Extracted records
"""
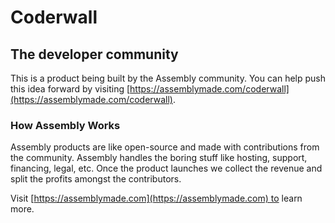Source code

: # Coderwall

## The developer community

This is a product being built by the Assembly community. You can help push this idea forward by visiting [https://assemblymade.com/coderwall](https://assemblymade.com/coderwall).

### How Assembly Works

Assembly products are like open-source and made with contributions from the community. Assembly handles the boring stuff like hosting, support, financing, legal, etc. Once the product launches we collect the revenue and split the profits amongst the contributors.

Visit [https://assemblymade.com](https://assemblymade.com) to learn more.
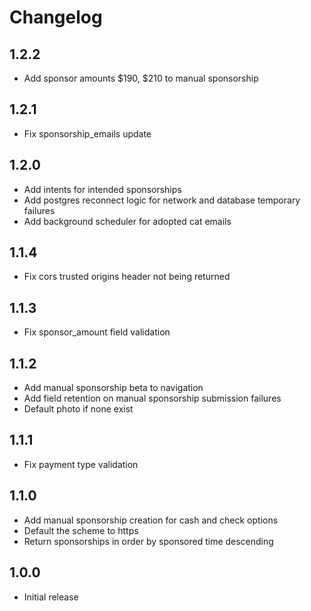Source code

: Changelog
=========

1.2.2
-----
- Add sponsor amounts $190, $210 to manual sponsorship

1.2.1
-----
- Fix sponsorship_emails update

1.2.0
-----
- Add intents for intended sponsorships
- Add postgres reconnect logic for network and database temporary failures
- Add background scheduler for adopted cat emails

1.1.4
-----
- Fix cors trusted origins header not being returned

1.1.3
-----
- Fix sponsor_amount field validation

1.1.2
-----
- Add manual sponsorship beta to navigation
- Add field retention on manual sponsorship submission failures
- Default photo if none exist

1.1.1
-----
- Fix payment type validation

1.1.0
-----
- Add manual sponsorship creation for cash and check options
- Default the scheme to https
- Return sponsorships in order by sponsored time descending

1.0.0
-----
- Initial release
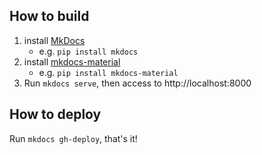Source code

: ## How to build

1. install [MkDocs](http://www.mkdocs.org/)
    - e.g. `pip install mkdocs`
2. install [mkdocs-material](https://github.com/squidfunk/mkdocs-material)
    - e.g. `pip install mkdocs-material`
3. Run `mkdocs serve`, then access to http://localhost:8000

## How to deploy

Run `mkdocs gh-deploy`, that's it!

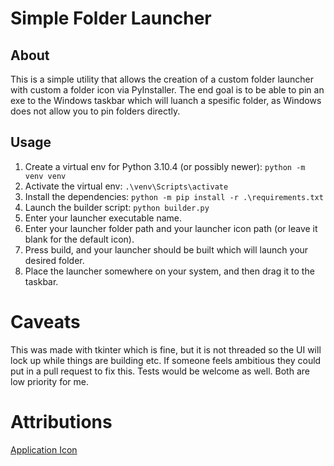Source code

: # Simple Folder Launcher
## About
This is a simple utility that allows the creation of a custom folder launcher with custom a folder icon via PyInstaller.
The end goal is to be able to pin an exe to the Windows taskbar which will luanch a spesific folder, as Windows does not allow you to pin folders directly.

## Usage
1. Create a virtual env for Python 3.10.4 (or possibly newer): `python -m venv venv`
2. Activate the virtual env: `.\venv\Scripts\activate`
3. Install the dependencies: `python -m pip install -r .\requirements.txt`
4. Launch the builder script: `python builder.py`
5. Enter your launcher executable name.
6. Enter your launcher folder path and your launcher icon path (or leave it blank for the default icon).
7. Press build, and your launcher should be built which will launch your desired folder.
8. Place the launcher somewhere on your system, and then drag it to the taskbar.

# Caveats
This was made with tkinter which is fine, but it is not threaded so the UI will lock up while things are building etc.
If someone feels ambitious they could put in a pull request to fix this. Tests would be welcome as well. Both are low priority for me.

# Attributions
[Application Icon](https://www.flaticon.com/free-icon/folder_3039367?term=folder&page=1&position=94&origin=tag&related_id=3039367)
"""
"""
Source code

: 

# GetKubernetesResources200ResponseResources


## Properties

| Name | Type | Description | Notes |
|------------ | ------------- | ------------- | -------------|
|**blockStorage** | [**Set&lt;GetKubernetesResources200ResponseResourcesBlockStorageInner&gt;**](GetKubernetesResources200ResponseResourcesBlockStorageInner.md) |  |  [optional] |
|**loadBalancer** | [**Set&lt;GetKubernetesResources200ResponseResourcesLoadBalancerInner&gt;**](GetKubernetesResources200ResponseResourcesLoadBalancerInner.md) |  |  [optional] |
"""
* What is needed *
Across all the entries, how many lines include "will"? Answer with the number alone.

* Task response *
3